Whereas Foucault says we've moved away from the state simply trying to elicit confessions towards, you know, in modern state practice, towards trying to elicit even the more insidious avowel, which is you know we could also, you know, frame it as moving away from acquiring knowledge about what a person did to trying to acquire knowledge about the kind of person that that someone is or who they are as a person. I think you rightly point out that torture and truth machines, you both outline are modes of inducing confessions but in his work wrongdoing truth-telling Foucault himself says that this isn't any more the ultimate goal of modern justice. You know now we want to get the criminal or the accused to perform an avowal. I mean, not to just admit that they did a certain thing but to admit that they are a kind of person, or at least that's how I understand it, which I always have to throw that that caveat in whenever I talk about Foucault.

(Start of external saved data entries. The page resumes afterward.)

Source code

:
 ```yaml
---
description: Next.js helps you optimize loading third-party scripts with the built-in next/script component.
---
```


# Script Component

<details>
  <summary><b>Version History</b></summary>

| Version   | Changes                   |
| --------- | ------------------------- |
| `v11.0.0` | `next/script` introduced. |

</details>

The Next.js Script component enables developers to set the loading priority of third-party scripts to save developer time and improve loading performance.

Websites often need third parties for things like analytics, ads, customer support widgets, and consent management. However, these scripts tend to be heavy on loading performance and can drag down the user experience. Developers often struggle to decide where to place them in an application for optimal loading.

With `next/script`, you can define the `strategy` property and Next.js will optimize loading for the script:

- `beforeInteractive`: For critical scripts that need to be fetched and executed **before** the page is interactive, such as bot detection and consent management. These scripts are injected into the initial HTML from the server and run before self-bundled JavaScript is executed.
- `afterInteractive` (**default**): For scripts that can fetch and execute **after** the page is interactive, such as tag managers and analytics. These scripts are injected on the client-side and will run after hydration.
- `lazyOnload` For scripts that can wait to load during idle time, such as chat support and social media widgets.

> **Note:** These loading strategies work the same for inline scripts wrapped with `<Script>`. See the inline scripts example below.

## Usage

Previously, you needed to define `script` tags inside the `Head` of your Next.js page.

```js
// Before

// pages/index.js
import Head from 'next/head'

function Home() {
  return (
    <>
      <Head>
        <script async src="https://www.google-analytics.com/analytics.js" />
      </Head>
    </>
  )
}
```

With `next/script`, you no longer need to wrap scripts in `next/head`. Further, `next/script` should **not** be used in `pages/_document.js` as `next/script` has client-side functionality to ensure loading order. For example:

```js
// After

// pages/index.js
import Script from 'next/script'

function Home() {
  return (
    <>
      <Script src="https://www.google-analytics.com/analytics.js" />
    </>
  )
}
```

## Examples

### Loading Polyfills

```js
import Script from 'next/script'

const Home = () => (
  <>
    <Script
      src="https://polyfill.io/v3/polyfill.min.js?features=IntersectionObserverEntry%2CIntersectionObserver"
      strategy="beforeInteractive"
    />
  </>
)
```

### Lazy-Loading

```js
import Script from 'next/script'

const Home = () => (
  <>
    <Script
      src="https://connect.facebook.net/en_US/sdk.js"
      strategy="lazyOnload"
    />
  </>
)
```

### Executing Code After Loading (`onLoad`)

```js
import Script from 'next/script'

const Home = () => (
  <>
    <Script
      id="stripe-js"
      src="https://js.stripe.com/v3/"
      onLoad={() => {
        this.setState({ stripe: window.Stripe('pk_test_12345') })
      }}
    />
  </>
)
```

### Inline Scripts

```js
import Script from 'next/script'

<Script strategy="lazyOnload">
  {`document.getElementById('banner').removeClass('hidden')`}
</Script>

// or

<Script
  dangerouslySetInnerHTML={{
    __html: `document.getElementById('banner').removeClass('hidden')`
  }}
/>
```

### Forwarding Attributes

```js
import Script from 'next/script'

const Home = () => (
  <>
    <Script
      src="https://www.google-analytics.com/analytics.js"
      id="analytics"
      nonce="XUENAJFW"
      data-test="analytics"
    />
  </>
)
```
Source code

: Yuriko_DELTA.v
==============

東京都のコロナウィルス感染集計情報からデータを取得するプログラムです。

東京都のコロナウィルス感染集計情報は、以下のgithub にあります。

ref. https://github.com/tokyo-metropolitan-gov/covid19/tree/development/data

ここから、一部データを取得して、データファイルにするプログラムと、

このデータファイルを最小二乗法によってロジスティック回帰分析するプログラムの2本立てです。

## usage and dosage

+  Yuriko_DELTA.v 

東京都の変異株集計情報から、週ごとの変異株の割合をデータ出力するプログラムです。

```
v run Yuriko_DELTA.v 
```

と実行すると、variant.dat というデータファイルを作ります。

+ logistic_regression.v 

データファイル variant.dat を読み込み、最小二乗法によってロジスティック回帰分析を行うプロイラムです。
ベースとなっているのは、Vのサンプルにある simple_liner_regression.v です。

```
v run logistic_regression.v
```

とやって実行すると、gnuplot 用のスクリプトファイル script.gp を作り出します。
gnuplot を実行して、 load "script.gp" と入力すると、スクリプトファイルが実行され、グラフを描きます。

So to explain this difference for those who aren't as familiar with Foucault, you know, I might confess to, I don't know, taking drugs, for example, yet I still might not see myself as a criminal or an addict or anything of the sort, you know, even if my admission to taking the drugs counts as a legal confession. But what the modern state really wants to do, I think Foucault would say, is that to get people admit that, you know, not only they took the drugs but that they are criminals or they are drug addicts and the reason why that's so important is because that's sort of the ultimate way of justifying the state's intervention. You say look I am problematic in some way or I am an addict and I need your help or I’m sort of giving you the right now to either force treatment upon me or depending on the crime or how I talk about myself to confine me in some way. But I don't think there's the same express right if you merely confess it, you say yes I took the drugs but I don't think I’m an addict, you know, my drug use isn't problematic for me or anybody else, you can see that that is a narrative that doesn't make the state seem as legitimate there if you're sort of saying yeah okay I did this thing but I don't believe there's anything wrong with it or anything wrong with me. So you know machines that sort of elicit confession I think missed the ultimate goal for Foucault here, which is the next step after the confession, which is to induce an avowal, so for me I think the ultimate, you know, idea of a truth machine would look something like we produced here in Ontario, where I’m located, and that's this idea of drug treatment courts where if you were convicted of a drug crime you could be diverted away from the criminal justice system to treatment programs with no incarceration and possibly no criminal record. But and here's the big avowal part, is that in order to be admitted you had to expressly admit that you were a drug addict, which is to say in order to be eligible for these courts you had to perform an avowal, you literally had to say yes I’m a drug addict, I have a problem if you wanted to be eligible for these programs and I’m taking this from Professor Dawn Moore’s work here, this isn't my own analysis, I should be clear about that.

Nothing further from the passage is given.